Bewegung kam in diese Lage 2009 durch ein Urteil des Europäischen Gerichtshofs für Menschenrechte (EGMR). Ein allgemeines Streikverbot für alle Angehörigen des öffentlichen Dienstes sei unverhältnismäßig, hieß es in einer Entscheidung zur Türkei. Das Streikrecht könne nur ausgeschlossen werden, wenn Beschäftigte staatliche Hoheitsgewalt ausüben, also insbesondere bei Polizei und Militär. In Deutschland wurde das so verstanden, dass jedenfalls beamtete Lehrer künftig das Streikrecht bekommen müssen. Die GEW unterstützte deshalb Mitglieder, die sich durch die Instanzen klagen.

Erste Urteile gegen das Streikrecht

Im Jahr 2014 entschied das Bundesverwaltungsgericht in Leipzig, dass das deutsche Streikverbot für Lehrer gegen die Europäische Menschenrechtskonvention verstößt. Der Gesetzgeber müsse handeln. Allerdings gelte das Streikverbot zunächst fort, denn Gerichte seien nicht befugt, hier selbst Abhilfe zu schaffen. Die Leipziger RichterInnen gehen davon aus, dass zumindest die Besoldung von beamteten LehrerInnen und deren soziale Angelegenheiten statt durch Gesetz auch per Tarifvertrag geregelt werden könnten. In entsprechenden Arbeitskämpfen könnten Lehrer dann auch streiken. Dass Lehrer mit Streikrecht nicht mehr Beamte sein können, sagte das Bundesverwaltungsgericht nicht.

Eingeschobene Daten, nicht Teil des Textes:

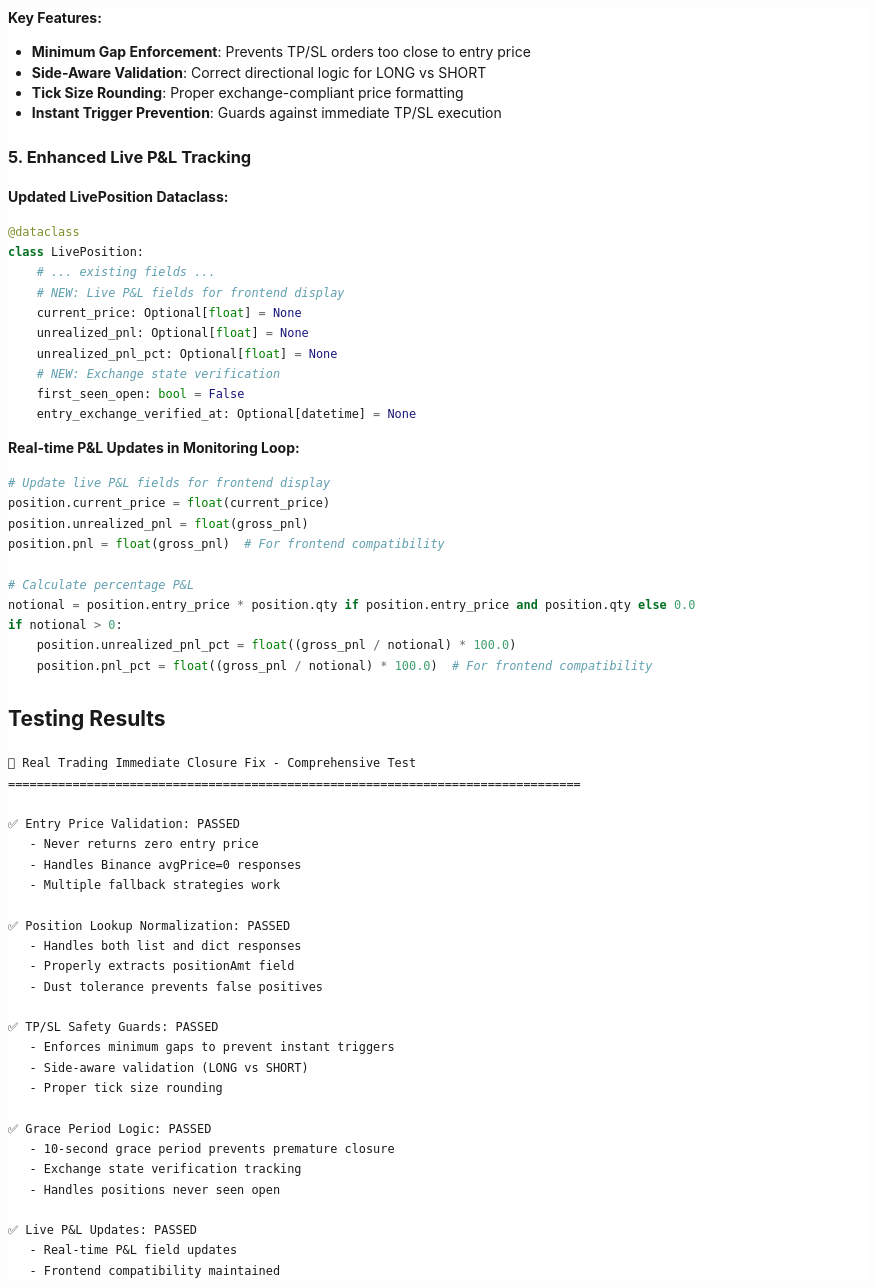 **Key Features:**
- **Minimum Gap Enforcement**: Prevents TP/SL orders too close to entry price
- **Side-Aware Validation**: Correct directional logic for LONG vs SHORT
- **Tick Size Rounding**: Proper exchange-compliant price formatting
- **Instant Trigger Prevention**: Guards against immediate TP/SL execution

### 5. Enhanced Live P&L Tracking

**Updated LivePosition Dataclass:**
```python
@dataclass
class LivePosition:
    # ... existing fields ...
    # NEW: Live P&L fields for frontend display
    current_price: Optional[float] = None
    unrealized_pnl: Optional[float] = None
    unrealized_pnl_pct: Optional[float] = None
    # NEW: Exchange state verification
    first_seen_open: bool = False
    entry_exchange_verified_at: Optional[datetime] = None
```

**Real-time P&L Updates in Monitoring Loop:**
```python
# Update live P&L fields for frontend display
position.current_price = float(current_price)
position.unrealized_pnl = float(gross_pnl)
position.pnl = float(gross_pnl)  # For frontend compatibility

# Calculate percentage P&L
notional = position.entry_price * position.qty if position.entry_price and position.qty else 0.0
if notional > 0:
    position.unrealized_pnl_pct = float((gross_pnl / notional) * 100.0)
    position.pnl_pct = float((gross_pnl / notional) * 100.0)  # For frontend compatibility
```

## Testing Results

```
🚀 Real Trading Immediate Closure Fix - Comprehensive Test
================================================================================

✅ Entry Price Validation: PASSED
   - Never returns zero entry price
   - Handles Binance avgPrice=0 responses
   - Multiple fallback strategies work

✅ Position Lookup Normalization: PASSED
   - Handles both list and dict responses
   - Properly extracts positionAmt field
   - Dust tolerance prevents false positives

✅ TP/SL Safety Guards: PASSED
   - Enforces minimum gaps to prevent instant triggers
   - Side-aware validation (LONG vs SHORT)
   - Proper tick size rounding

✅ Grace Period Logic: PASSED
   - 10-second grace period prevents premature closure
   - Exchange state verification tracking
   - Handles positions never seen open

✅ Live P&L Updates: PASSED
   - Real-time P&L field updates
   - Frontend compatibility maintained
```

Bisher haben die Gesetzgeber in Bund und Ländern noch nicht auf diese Aufforderung reagiert. Das Bundesinnenministerium erklärte auf Anfrage, man warte noch auf die Entscheidung des Bundesverfassungsgerichts.

Aber auch Oppositionsparteien wie die Linke haben noch keine entsprechenden Gesetzentwürfe für ein Streikrecht der Lehrer vorgelegt.Das Bundesverfassungsgericht könnte nun die Grundsätze des Berufsbeamtentums im Lichte der Straßburger Rechtsprechung neu interpretieren und den nichthoheitlichen Beamten ein Streikrecht zubilligen.

Möglicherweise werden die Verfassungsrichter in Karlsruhe das aber auch ablehnen, etwa weil das EGMR-Urteil zur Türkei nicht auf die Lage in Deutschland übertragbar sei. Dann wollen die GEW-LehrerInnen selbst in Straßburg klagen.